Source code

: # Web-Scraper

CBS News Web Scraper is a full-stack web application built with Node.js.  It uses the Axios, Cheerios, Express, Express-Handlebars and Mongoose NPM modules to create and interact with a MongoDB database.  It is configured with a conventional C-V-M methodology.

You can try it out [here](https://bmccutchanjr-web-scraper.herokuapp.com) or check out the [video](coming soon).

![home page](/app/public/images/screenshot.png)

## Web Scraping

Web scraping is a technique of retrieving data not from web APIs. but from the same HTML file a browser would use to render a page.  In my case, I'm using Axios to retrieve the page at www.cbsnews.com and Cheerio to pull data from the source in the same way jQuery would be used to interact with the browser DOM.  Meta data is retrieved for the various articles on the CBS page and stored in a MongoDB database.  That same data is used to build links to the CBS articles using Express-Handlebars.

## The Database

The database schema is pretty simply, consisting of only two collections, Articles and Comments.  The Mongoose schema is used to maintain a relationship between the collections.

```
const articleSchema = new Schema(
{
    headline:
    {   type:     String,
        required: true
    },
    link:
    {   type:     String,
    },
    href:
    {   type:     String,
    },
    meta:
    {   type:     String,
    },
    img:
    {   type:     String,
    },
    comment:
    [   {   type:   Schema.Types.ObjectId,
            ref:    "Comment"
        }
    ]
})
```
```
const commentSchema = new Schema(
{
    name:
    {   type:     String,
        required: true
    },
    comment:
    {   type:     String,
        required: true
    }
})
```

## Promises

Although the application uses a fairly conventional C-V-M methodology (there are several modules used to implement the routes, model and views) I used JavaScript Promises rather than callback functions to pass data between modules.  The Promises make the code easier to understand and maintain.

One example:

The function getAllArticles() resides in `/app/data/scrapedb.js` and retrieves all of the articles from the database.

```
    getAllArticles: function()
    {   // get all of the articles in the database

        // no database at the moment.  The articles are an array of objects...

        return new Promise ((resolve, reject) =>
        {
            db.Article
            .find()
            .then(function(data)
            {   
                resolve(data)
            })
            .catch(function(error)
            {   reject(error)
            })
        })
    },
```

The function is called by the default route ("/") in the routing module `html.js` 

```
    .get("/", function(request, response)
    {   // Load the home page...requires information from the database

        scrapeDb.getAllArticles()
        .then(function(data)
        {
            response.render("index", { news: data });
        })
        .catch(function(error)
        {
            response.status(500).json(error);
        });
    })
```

※

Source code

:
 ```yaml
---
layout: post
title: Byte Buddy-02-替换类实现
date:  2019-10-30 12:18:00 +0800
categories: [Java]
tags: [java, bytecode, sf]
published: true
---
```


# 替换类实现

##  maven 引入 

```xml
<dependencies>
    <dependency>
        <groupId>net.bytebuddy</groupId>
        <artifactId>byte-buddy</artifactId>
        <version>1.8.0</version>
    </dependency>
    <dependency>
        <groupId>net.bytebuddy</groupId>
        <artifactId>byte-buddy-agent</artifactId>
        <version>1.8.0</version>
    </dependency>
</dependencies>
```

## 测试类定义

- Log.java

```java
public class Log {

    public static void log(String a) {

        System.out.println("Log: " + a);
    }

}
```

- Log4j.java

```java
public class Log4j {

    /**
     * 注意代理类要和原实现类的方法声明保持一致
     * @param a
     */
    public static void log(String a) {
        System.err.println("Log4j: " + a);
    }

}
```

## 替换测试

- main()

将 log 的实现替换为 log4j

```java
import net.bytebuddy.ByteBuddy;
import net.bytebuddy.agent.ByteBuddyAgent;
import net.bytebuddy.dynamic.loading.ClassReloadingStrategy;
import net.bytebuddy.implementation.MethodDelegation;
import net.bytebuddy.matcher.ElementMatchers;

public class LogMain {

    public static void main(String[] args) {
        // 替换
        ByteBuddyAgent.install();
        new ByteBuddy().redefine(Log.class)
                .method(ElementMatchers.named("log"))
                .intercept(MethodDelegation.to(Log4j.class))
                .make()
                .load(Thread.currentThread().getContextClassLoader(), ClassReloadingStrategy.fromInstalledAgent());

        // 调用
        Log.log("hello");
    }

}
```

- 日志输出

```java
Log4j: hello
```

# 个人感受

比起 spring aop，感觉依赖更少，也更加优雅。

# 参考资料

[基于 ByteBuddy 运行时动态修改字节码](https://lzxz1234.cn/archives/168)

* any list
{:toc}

※

## What you are asked to do
Go over the data above and copy every line that has the word "Promises" in it.

## Solution to this task
## Promises
Although the application uses a fairly conventional C-V-M methodology (there are several modules used to implement the routes, model and views) I used JavaScript Promises rather than callback functions to pass data between modules.  The Promises make the code easier to understand and maintain.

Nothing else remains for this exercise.